Touting Rum's Terroir, Mount Gay Has a New Single Estate Series

Touting Rum's Terroir, Mount Gay Has a New Single Estate Series

October 25, 2023 –––––– Shane English, , , ,

Most whiskies, along with champagne, cognac, tequila, and some other spirits, are governed by strict regulations on where and how they can be produced. Those rules have benefited drinkers enormously—particularly people with a thirst for drinks knowledge—as they usually know exactly what they’re getting. But rum has always been a bit of an outlier in this regard: While there are certainly great rums out there and some do tout their origin story, most of the time it isn’t so clearly stated.

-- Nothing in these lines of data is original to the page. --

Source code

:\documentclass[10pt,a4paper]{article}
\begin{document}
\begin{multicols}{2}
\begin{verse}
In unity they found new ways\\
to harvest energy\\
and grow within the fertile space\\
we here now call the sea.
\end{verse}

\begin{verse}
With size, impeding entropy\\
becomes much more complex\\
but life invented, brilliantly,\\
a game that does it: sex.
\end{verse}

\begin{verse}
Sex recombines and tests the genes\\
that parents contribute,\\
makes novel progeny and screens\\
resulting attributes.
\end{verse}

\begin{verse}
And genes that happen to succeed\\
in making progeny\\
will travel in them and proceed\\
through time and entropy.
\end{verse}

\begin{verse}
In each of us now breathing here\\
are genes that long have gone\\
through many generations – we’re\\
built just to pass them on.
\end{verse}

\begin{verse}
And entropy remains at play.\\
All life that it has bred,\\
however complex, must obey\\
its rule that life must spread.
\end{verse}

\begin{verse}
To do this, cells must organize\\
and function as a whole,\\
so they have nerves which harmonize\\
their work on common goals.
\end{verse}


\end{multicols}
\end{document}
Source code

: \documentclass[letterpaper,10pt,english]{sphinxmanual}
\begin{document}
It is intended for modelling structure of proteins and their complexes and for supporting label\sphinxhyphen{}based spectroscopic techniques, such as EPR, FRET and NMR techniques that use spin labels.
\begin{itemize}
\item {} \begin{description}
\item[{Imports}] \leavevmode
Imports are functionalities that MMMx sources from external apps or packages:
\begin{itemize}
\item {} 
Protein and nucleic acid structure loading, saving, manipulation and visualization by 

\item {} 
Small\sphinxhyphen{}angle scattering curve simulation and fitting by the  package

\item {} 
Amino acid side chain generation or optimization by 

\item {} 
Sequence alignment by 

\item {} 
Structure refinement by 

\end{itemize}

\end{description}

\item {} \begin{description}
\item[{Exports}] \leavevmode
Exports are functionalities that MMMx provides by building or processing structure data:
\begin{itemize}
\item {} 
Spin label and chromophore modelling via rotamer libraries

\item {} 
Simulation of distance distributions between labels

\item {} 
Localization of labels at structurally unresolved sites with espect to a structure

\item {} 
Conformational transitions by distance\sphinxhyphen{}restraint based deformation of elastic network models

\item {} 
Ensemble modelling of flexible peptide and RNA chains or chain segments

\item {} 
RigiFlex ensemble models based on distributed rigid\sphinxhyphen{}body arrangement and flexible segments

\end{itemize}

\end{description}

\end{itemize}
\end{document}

Mount Gay has long been among the leaders in expressing its sense of place, and now it has doubled down with the recently unveiled Single Estate Series, a new line of terroir-driven rums that celebrates Barbadian rum from cane to glass. This release traces Mount Gay’s history in St. Lucy, Barbados back to 1703, as its sugar cane and molasses are both from the Mount Gay estate.

The Single Estate Series idea started back in 2015, when Mount Gay purchased 324 acres of the Old Mount Gay estate, giving it the ability to tend to its own cane and make its own molasses. This was a return to form for the oldest-working rum distillery in the world—it’s been centuries since Mount Gay made rum was made from estate-grown sugar cane.

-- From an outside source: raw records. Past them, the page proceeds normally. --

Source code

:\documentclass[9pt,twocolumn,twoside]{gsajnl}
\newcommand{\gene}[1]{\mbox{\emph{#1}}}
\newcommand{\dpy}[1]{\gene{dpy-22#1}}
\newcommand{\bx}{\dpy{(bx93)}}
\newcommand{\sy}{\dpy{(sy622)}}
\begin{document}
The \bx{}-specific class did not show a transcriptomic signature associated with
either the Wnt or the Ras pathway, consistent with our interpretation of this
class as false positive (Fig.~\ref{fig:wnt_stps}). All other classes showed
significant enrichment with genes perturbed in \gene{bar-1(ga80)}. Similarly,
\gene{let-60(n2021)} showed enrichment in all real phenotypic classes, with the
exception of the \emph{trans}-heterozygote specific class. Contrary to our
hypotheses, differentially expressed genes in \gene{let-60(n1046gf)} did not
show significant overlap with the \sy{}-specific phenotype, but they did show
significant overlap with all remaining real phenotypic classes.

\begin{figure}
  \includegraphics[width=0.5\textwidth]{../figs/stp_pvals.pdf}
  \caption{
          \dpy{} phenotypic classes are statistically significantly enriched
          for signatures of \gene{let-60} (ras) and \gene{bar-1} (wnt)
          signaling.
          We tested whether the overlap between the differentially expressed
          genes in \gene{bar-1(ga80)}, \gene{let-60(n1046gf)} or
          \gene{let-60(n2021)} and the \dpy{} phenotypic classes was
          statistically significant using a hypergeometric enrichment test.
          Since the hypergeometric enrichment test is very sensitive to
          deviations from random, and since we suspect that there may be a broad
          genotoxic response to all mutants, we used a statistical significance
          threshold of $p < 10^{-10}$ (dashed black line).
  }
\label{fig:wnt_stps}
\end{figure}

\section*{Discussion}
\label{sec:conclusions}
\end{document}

"This has been an adventure for the whole team,” said master blender Trudiann Branker. “We learned to farm sugar cane, we learned to mill sugar cane. We created Barbadian molasses that, for the first time, was not just a byproduct of making sugar, but was the product’s focus.”

In the first year of farming, the distillery harvested 42 acres of cane and 62 acres in the second year, resulting in 13 and 23 tons of molasses for Mount Gay distillers Michael Absalom and Reynolds Hinds to distill in pot stills before handing the unaged rum to Branker to watch over its maturation. The first batch, 23 01, was distilled on copper pot stills from cane harvested in 2016 and 2017 before being aged in bourbon barrels.

Those details matter, not just as fun facts, but as a way of providing provenance beyond what the word “rum” on the bottle conveys. Rum is a pretty a loosely regulated category in the U.S., mainly guaranteeing that the spirit in the bottle was distilled from the “fermented juice of sugar cane, sugar cane syrup, sugar cane molasses, or other sugar cane by-products.” So this is a bold move from a major producer that highlights the craft behind a spirit that’s far too often treated as a simple mixer. (This one, by the way, is meant to be sipped neat, although cocktail use is not discouraged.)

This level of detail and transparency sets Mount Gay’s Single Estate Series apart from many other producers—even Mount Gay’s other releases like Eclipse and XO offer less information about the blends in each bottle. And among rums that do provide a solid amount of information about their spirit—Plantation’s vintage line of rums from across the Caribbean and Fiji, or Renegade’s array of unaged, terroir-driven rum, for example—Mount Gay’s Single Estate Series still stands out.

Going forward, each year Mount Gay will release a new Single Estate rum, with this first batch offering 1,200 bottles at 55% ABV, and retailing at $400/700 ml. It hits the shelves across the country in November.